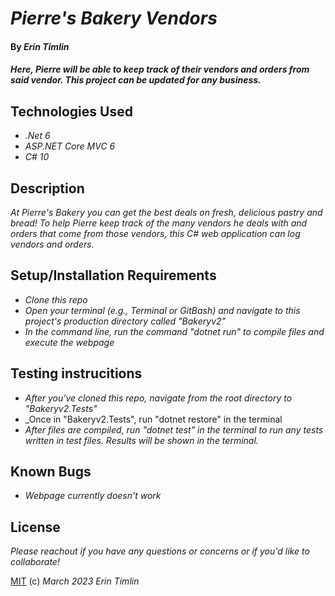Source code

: # _Pierre's Bakery Vendors_

#### By _Erin Timlin_

#### _Here, Pierre will be able to keep track of their vendors and orders from said vendor. This project can be updated for any business._

## Technologies Used

* _.Net 6_
* _ASP.NET Core MVC 6_
* _C# 10_


## Description

_At Pierre's Bakery you can get the best deals on fresh, delicious pastry and bread! To help Pierre keep track of the many vendors he deals with and orders that come from those vendors, this C# web application can log vendors and orders._

## Setup/Installation Requirements

* _Clone this repo_
* _Open your terminal (e.g., Terminal or GitBash) and navigate to this project's production directory called "Bakeryv2"_
* _In the command line, run the command "dotnet run" to compile files and execute the webpage_

## Testing instrucitions
* _After you've cloned this repo, navigate from the root directory to "Bakeryv2.Tests"_
* _Once in "Bakeryv2.Tests", run "dotnet restore" in the terminal
* _After files are compiled, run "dotnet test" in the terminal to run any tests written in test files. Results will be shown in the terminal._


## Known Bugs

* _Webpage currently doesn't work_


## License

_Please reachout if you have any questions or concerns or if you'd like to collaborate!_

[MIT](license.txt) (c) _March 2023_ _Erin Timlin_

--

**Instructions for the task:** Only one part of the material above is to be transcribed, namely the lines starting with the line that has "Core MVC 6_" and going on through the line that has "execute the webpage_", exactly as they stand.

**Answer for the task:**
* _ASP.NET Core MVC 6_
* _C# 10_


## Description

_At Pierre's Bakery you can get the best deals on fresh, delicious pastry and bread! To help Pierre keep track of the many vendors he deals with and orders that come from those vendors, this C# web application can log vendors and orders._

## Setup/Installation Requirements

* _Clone this repo_
* _Open your terminal (e.g., Terminal or GitBash) and navigate to this project's production directory called "Bakeryv2"_
* _In the command line, run the command "dotnet run" to compile files and execute the webpage_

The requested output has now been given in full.